- Conference: Pacific Coast Conference
- Record: 15–11 (11–5 PCC)
- Head coach: Hec Edmundson (17th season);
- Captain: Charles Wagner
- Home arena: UW Pavilion

= 1936–37 Washington Huskies men's basketball team =

American college basketball season

The 1936–37 Washington Huskies men's basketball team represented the University of Washington for the 1936–37 NCAA college basketball season. Led by seventeenth-year head coach Hec Edmundson, the Huskies were members of the Pacific Coast Conference and played their home games on campus at the UW Pavilion in Seattle, Washington.

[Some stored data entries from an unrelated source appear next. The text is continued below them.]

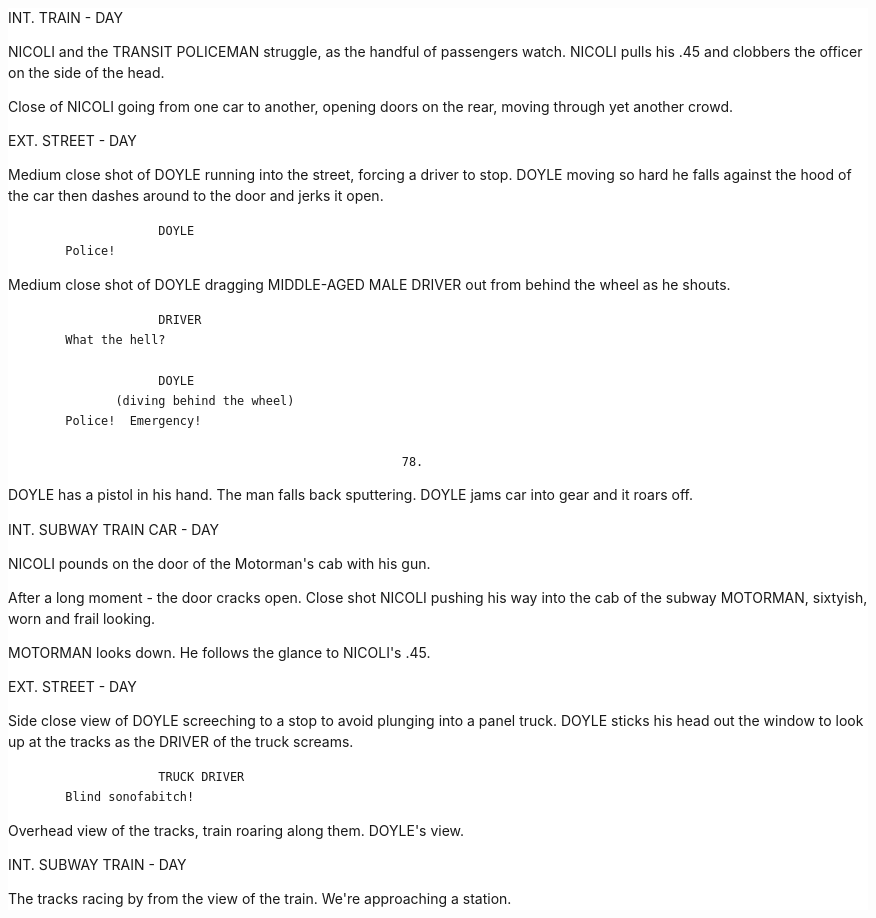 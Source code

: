 INT. TRAIN - DAY

NICOLI and the TRANSIT POLICEMAN struggle, as the handful of
passengers watch.  NICOLI pulls his .45 and clobbers the
officer on the side of the head.

Close of NICOLI going from one car to another, opening doors
on the rear, moving through yet another crowd.

EXT. STREET - DAY

Medium close shot of DOYLE running into the street, forcing
a driver to stop.  DOYLE moving so hard he falls against the
hood of the car then dashes around to the door and jerks it
open.

                         DOYLE
            Police!

Medium close shot of DOYLE dragging MIDDLE-AGED MALE DRIVER
out from behind the wheel as he shouts.

                         DRIVER
            What the hell?

                         DOYLE
                   (diving behind the wheel)
            Police!  Emergency!

                                                           78.


DOYLE has a pistol in his hand.  The man falls back
sputtering.  DOYLE jams car into gear and it roars off.

INT. SUBWAY TRAIN CAR - DAY

NICOLI pounds on the door of the Motorman's cab with his gun.

After a long moment - the door cracks open.  Close shot
NICOLI pushing his way into the cab of the subway MOTORMAN,
sixtyish, worn and frail looking.

MOTORMAN looks down.  He follows the glance to NICOLI's .45.

EXT. STREET - DAY

Side close view of DOYLE screeching to a stop to avoid
plunging into a panel truck.  DOYLE sticks his head out the
window to look up at the tracks as the DRIVER of the truck
screams.

                         TRUCK DRIVER
            Blind sonofabitch!

Overhead view of the tracks, train roaring along them.
DOYLE's view.

INT. SUBWAY TRAIN - DAY

The tracks racing by from the view of the train.  We're
approaching a station.
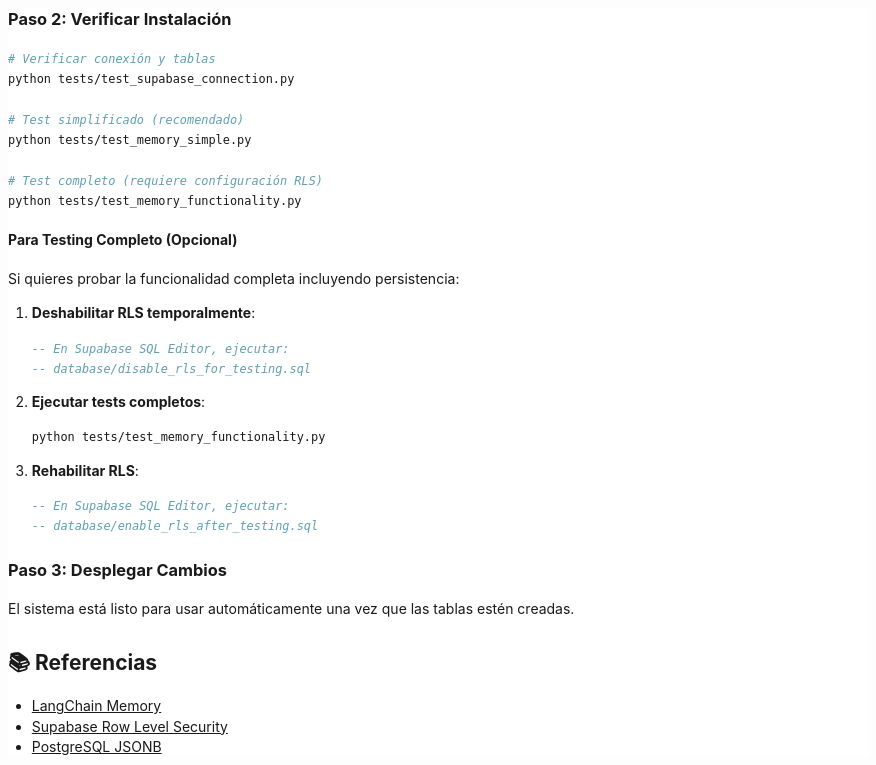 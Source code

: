### Paso 2: Verificar Instalación

```bash
# Verificar conexión y tablas
python tests/test_supabase_connection.py

# Test simplificado (recomendado)
python tests/test_memory_simple.py

# Test completo (requiere configuración RLS)
python tests/test_memory_functionality.py
```

#### Para Testing Completo (Opcional)

Si quieres probar la funcionalidad completa incluyendo persistencia:

1. **Deshabilitar RLS temporalmente**:

   ```sql
   -- En Supabase SQL Editor, ejecutar:
   -- database/disable_rls_for_testing.sql
   ```

2. **Ejecutar tests completos**:

   ```bash
   python tests/test_memory_functionality.py
   ```

3. **Rehabilitar RLS**:
   ```sql
   -- En Supabase SQL Editor, ejecutar:
   -- database/enable_rls_after_testing.sql
   ```

### Paso 3: Desplegar Cambios

El sistema está listo para usar automáticamente una vez que las tablas estén creadas.

## 📚 Referencias

- [LangChain Memory](https://python.langchain.com/docs/modules/memory/)
- [Supabase Row Level Security](https://supabase.com/docs/guides/auth/row-level-security)
- [PostgreSQL JSONB](https://www.postgresql.org/docs/current/datatype-json.html)
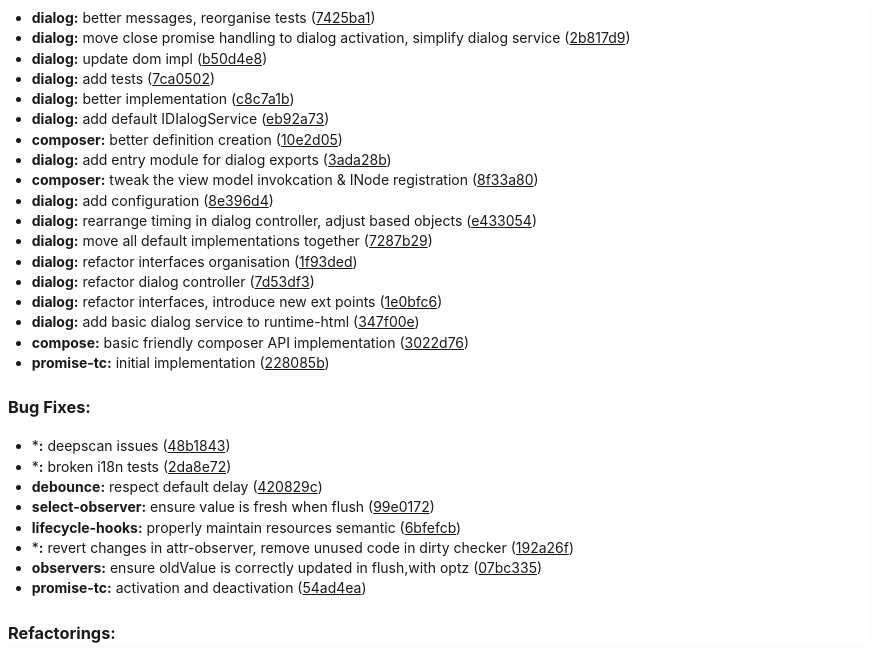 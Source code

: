 * **dialog:** better messages, reorganise tests ([7425ba1](https://github.com/aurelia/aurelia/commit/7425ba1))
* **dialog:** move close promise handling to dialog activation, simplify dialog service ([2b817d9](https://github.com/aurelia/aurelia/commit/2b817d9))
* **dialog:** update dom impl ([b50d4e8](https://github.com/aurelia/aurelia/commit/b50d4e8))
* **dialog:** add tests ([7ca0502](https://github.com/aurelia/aurelia/commit/7ca0502))
* **dialog:** better implementation ([c8c7a1b](https://github.com/aurelia/aurelia/commit/c8c7a1b))
* **dialog:** add default IDIalogService ([eb92a73](https://github.com/aurelia/aurelia/commit/eb92a73))
* **composer:** better definition creation ([10e2d05](https://github.com/aurelia/aurelia/commit/10e2d05))
* **dialog:** add entry module for dialog exports ([3ada28b](https://github.com/aurelia/aurelia/commit/3ada28b))
* **composer:** tweak the view model invokcation & INode registration ([8f33a80](https://github.com/aurelia/aurelia/commit/8f33a80))
* **dialog:** add configuration ([8e396d4](https://github.com/aurelia/aurelia/commit/8e396d4))
* **dialog:** rearrange timing in dialog controller, adjust based objects ([e433054](https://github.com/aurelia/aurelia/commit/e433054))
* **dialog:** move all default implementations together ([7287b29](https://github.com/aurelia/aurelia/commit/7287b29))
* **dialog:** refactor interfaces organisation ([1f93ded](https://github.com/aurelia/aurelia/commit/1f93ded))
* **dialog:** refactor dialog controller ([7d53df3](https://github.com/aurelia/aurelia/commit/7d53df3))
* **dialog:** refactor interfaces, introduce new ext points ([1e0bfc6](https://github.com/aurelia/aurelia/commit/1e0bfc6))
* **dialog:** add basic dialog service to runtime-html ([347f00e](https://github.com/aurelia/aurelia/commit/347f00e))
* **compose:** basic friendly composer API implementation ([3022d76](https://github.com/aurelia/aurelia/commit/3022d76))
* **promise-tc:** initial implementation ([228085b](https://github.com/aurelia/aurelia/commit/228085b))


### Bug Fixes:

* ***:** deepscan issues ([48b1843](https://github.com/aurelia/aurelia/commit/48b1843))
* ***:** broken i18n tests ([2da8e72](https://github.com/aurelia/aurelia/commit/2da8e72))
* **debounce:** respect default delay ([420829c](https://github.com/aurelia/aurelia/commit/420829c))
* **select-observer:** ensure value is fresh when flush ([99e0172](https://github.com/aurelia/aurelia/commit/99e0172))
* **lifecycle-hooks:** properly maintain resources semantic ([6bfefcb](https://github.com/aurelia/aurelia/commit/6bfefcb))
* ***:** revert changes in attr-observer, remove unused code in dirty checker ([192a26f](https://github.com/aurelia/aurelia/commit/192a26f))
* **observers:** ensure oldValue is correctly updated in flush,with optz ([07bc335](https://github.com/aurelia/aurelia/commit/07bc335))
* **promise-tc:** activation and deactivation ([54ad4ea](https://github.com/aurelia/aurelia/commit/54ad4ea))


### Refactorings:
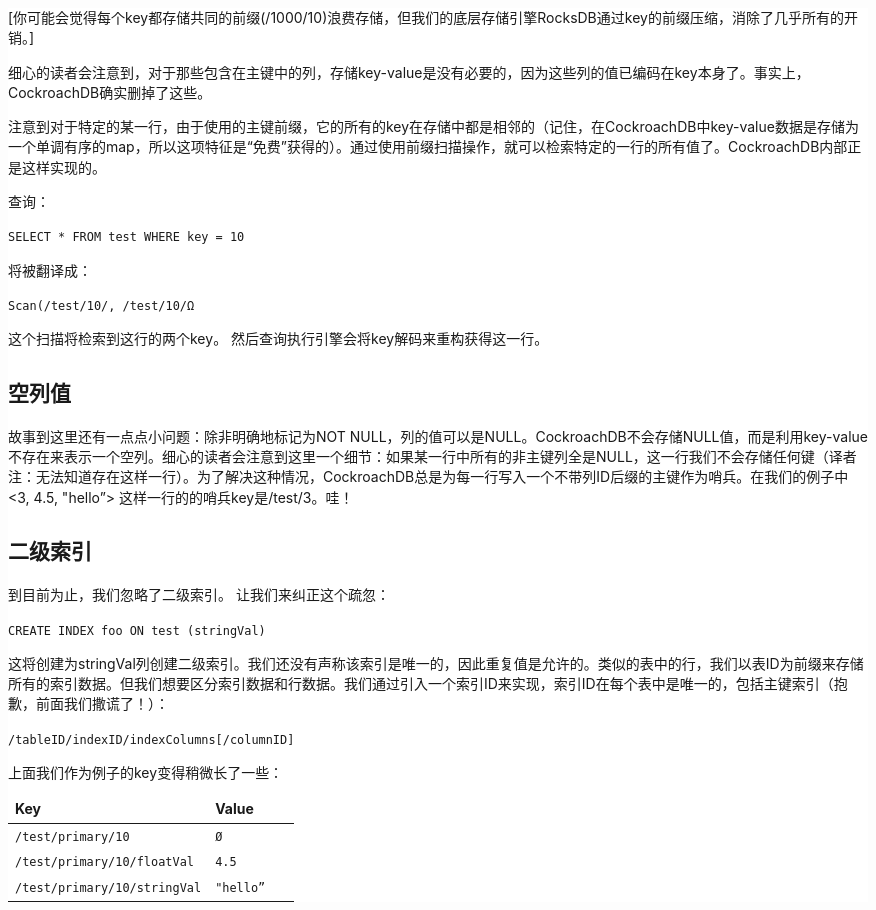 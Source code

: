 [你可能会觉得每个key都存储共同的前缀(/1000/10)浪费存储，但我们的底层存储引擎RocksDB通过key的前缀压缩，消除了几乎所有的开销。]

细心的读者会注意到，对于那些包含在主键中的列，存储key-value是没有必要的，因为这些列的值已编码在key本身了。事实上，CockroachDB确实删掉了这些。

注意到对于特定的某一行，由于使用的主键前缀，它的所有的key在存储中都是相邻的（记住，在CockroachDB中key-value数据是存储为一个单调有序的map，所以这项特征是“免费”获得的）。通过使用前缀扫描操作，就可以检索特定的一行的所有值了。CockroachDB内部正是这样实现的。

查询：

    SELECT * FROM test WHERE key = 10

将被翻译成：

    Scan(/test/10/, /test/10/Ω

这个扫描将检索到这行的两个key。 然后查询执行引擎会将key解码来重构获得这一行。

## 空列值

故事到这里还有一点点小问题：除非明确地标记为NOT NULL，列的值可以是NULL。CockroachDB不会存储NULL值，而是利用key-value不存在来表示一个空列。细心的读者会注意到这里一个细节：如果某一行中所有的非主键列全是NULL，这一行我们不会存储任何键（译者注：无法知道存在这样一行）。为了解决这种情况，CockroachDB总是为每一行写入一个不带列ID后缀的主键作为哨兵。在我们的例子中 <3, 4.5, "hello”> 这样一行的的哨兵key是/test/3。哇！

## 二级索引

到目前为止，我们忽略了二级索引。 让我们来纠正这个疏忽：

    CREATE INDEX foo ON test (stringVal)

这将创建为stringVal列创建二级索引。我们还没有声称该索引是唯一的，因此重复值是允许的。类似的表中的行，我们以表ID为前缀来存储所有的索引数据。但我们想要区分索引数据和行数据。我们通过引入一个索引ID来实现，索引ID在每个表中是唯一的，包括主键索引（抱歉，前面我们撒谎了！）：

    /tableID/indexID/indexColumns[/columnID]

上面我们作为例子的key变得稍微长了一些：

<table>
<thead>
<tr>
<td style="width: 70%;"><b>Key</b></td>
<td><b>Value</b></td>
</tr>
</thead>
<tbody>
<tr>
<td><span style="font-weight: 400;"><code>/test/primary/10</code></span></td>
<td><span style="font-weight: 400;"><code>Ø</code></span></td>
</tr>
<tr>
<td><span style="font-weight: 400;"><code>/test/primary/10/floatVal</code></span></td>
<td><span style="font-weight: 400;"><code>4.5</code></span></td>
</tr>
<tr>
<td><span style="font-weight: 400;"><code>/test/primary/10/stringVal</code></span></td>
<td><span style="font-weight: 400;"><code>"hello”</code></span></td>
</tr>
</tbody>
</table>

The Huskies were 15–10 overall in the regular season and 11–5 in conference play; tied for first in the Northern division. In the three-way playoff, Washington lost at home to rival Washington State, who went on to defeat Oregon in Pullman.

The National Invitation Tournament (NIT) debuted the next year, and the NCAA tournament in 1939.

==Postseason result==

| Date time, TV | Opponent | Result | Record | Site (attendance) city, state |
PCC Northern Division Playoff
| Fri, March 12 | Washington State First round | L 33–36 | 15–11 | UW Pavilion Seattle, Washington |
*Non-conference game. (#) Tournament seedings in parentheses. All times are in Pacific time.